EXERCISE DESCRIPTION »
Where a line contains the word "also", copy that line from the records below.

START DATA FOR THE TASK

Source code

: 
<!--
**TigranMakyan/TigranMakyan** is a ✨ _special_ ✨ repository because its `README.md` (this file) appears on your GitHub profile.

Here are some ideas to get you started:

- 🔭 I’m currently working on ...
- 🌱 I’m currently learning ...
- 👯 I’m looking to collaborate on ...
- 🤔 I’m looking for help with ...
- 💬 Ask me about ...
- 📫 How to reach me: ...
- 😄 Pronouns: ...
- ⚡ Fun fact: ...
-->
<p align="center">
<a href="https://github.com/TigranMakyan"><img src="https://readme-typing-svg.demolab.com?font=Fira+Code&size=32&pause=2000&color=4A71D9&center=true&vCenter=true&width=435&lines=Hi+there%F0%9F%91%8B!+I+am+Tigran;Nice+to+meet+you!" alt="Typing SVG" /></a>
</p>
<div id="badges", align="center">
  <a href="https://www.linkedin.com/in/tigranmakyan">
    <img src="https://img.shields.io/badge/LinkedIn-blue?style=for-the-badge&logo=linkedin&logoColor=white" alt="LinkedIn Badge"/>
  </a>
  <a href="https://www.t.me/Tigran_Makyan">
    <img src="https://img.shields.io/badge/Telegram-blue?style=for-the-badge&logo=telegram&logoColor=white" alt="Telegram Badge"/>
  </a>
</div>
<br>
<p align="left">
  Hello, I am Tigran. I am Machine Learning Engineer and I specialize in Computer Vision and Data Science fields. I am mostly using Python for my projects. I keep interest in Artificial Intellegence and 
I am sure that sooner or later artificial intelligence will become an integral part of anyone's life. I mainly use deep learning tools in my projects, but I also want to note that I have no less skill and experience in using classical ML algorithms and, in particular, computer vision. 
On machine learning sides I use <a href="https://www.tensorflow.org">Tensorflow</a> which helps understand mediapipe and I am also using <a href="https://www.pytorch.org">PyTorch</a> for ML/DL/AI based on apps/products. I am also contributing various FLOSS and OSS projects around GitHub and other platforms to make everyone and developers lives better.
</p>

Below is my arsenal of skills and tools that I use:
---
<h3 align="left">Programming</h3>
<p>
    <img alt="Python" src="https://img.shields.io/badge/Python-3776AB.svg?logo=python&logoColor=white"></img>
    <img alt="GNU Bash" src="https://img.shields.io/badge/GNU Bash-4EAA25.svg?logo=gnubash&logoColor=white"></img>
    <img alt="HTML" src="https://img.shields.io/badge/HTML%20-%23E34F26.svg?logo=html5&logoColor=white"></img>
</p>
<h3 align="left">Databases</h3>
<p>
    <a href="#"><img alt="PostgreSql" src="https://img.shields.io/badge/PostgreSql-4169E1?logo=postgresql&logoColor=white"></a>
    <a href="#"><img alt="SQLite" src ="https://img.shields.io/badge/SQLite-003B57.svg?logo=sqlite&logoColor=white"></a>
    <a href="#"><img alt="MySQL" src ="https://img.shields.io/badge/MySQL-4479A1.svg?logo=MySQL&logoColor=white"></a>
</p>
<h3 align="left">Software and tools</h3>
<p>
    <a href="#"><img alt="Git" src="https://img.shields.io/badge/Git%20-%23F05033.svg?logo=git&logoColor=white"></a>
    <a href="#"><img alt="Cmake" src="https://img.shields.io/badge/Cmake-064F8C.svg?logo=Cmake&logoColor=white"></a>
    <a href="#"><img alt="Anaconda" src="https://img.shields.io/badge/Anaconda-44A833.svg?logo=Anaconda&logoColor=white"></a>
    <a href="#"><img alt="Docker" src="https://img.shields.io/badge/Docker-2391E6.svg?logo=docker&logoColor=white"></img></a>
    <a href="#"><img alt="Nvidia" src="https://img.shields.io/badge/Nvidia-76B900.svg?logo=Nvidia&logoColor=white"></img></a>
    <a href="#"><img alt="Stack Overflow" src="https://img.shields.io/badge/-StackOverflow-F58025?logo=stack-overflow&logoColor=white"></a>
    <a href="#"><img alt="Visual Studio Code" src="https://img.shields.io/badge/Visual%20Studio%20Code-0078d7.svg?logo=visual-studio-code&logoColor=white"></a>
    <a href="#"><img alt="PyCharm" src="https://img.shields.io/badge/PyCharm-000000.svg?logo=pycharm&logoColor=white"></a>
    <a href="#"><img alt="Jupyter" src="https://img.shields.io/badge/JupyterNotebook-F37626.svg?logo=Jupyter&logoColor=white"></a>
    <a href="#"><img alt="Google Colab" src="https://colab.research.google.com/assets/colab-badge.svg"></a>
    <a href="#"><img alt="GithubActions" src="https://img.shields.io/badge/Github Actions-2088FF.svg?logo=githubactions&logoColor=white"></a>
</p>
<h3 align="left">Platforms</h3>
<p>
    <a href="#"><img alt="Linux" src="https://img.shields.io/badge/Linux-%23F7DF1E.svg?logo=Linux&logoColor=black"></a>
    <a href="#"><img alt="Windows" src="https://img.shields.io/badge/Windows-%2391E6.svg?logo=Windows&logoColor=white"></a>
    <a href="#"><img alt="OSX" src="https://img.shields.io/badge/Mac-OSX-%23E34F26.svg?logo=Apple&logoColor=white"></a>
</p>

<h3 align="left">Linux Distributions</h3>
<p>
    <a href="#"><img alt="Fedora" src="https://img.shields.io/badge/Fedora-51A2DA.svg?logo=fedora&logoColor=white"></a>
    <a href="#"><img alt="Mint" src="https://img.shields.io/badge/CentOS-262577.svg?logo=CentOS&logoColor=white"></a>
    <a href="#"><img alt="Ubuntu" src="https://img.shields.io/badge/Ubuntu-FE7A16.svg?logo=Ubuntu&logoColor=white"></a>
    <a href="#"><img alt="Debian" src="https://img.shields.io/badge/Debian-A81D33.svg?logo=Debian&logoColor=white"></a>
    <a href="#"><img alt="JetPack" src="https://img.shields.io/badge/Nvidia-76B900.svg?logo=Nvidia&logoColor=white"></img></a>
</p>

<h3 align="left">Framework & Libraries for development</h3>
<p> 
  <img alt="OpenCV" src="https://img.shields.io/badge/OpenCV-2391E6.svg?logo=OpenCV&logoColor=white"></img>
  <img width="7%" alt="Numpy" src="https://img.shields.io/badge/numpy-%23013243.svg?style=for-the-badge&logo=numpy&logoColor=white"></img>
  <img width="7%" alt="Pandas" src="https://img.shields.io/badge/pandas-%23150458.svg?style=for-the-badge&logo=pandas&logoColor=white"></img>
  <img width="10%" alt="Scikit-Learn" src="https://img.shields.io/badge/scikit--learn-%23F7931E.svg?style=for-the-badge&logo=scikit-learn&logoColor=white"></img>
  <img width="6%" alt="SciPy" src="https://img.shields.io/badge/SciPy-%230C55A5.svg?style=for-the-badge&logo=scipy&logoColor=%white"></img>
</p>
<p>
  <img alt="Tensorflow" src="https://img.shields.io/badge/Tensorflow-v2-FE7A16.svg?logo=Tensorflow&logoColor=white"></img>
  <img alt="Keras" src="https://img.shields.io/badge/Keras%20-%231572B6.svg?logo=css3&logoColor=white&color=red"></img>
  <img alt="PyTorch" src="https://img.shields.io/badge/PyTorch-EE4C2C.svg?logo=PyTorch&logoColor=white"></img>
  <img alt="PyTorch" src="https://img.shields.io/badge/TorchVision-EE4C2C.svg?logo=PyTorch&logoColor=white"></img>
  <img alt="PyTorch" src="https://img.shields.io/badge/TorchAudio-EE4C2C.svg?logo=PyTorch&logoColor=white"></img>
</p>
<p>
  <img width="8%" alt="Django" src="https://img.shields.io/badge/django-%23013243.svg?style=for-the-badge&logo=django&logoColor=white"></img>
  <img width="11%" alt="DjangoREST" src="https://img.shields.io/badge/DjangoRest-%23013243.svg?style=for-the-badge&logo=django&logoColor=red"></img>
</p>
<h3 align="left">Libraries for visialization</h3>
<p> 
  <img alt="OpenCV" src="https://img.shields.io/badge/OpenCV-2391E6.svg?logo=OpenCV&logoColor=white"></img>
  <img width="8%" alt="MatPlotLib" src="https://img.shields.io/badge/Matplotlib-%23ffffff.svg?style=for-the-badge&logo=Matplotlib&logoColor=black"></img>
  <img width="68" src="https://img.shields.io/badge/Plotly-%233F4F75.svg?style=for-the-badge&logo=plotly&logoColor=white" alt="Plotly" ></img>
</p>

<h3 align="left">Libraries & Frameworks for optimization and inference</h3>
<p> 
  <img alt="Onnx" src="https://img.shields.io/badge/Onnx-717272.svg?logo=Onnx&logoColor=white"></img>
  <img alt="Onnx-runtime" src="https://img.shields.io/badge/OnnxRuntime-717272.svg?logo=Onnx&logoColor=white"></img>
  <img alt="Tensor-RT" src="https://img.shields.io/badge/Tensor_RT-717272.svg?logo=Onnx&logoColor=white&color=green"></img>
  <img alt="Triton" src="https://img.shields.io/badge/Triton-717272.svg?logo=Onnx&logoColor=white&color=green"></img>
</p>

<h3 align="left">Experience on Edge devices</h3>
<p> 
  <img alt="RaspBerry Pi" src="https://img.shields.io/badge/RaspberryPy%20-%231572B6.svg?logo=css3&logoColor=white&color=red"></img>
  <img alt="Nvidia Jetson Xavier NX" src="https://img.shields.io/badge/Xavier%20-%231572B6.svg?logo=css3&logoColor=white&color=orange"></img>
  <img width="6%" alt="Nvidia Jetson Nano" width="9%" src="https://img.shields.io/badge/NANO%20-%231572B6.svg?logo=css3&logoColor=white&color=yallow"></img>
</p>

END DATA FOR THE TASK

RESPONSE BOX »
I am sure that sooner or later artificial intelligence will become an integral part of anyone's life. I mainly use deep learning tools in my projects, but I also want to note that I have no less skill and experience in using classical ML algorithms and, in particular, computer vision. 
On machine learning sides I use <a href="https://www.tensorflow.org">Tensorflow</a> which helps understand mediapipe and I am also using <a href="https://www.pytorch.org">PyTorch</a> for ML/DL/AI based on apps/products. I am also contributing various FLOSS and OSS projects around GitHub and other platforms to make everyone and developers lives better.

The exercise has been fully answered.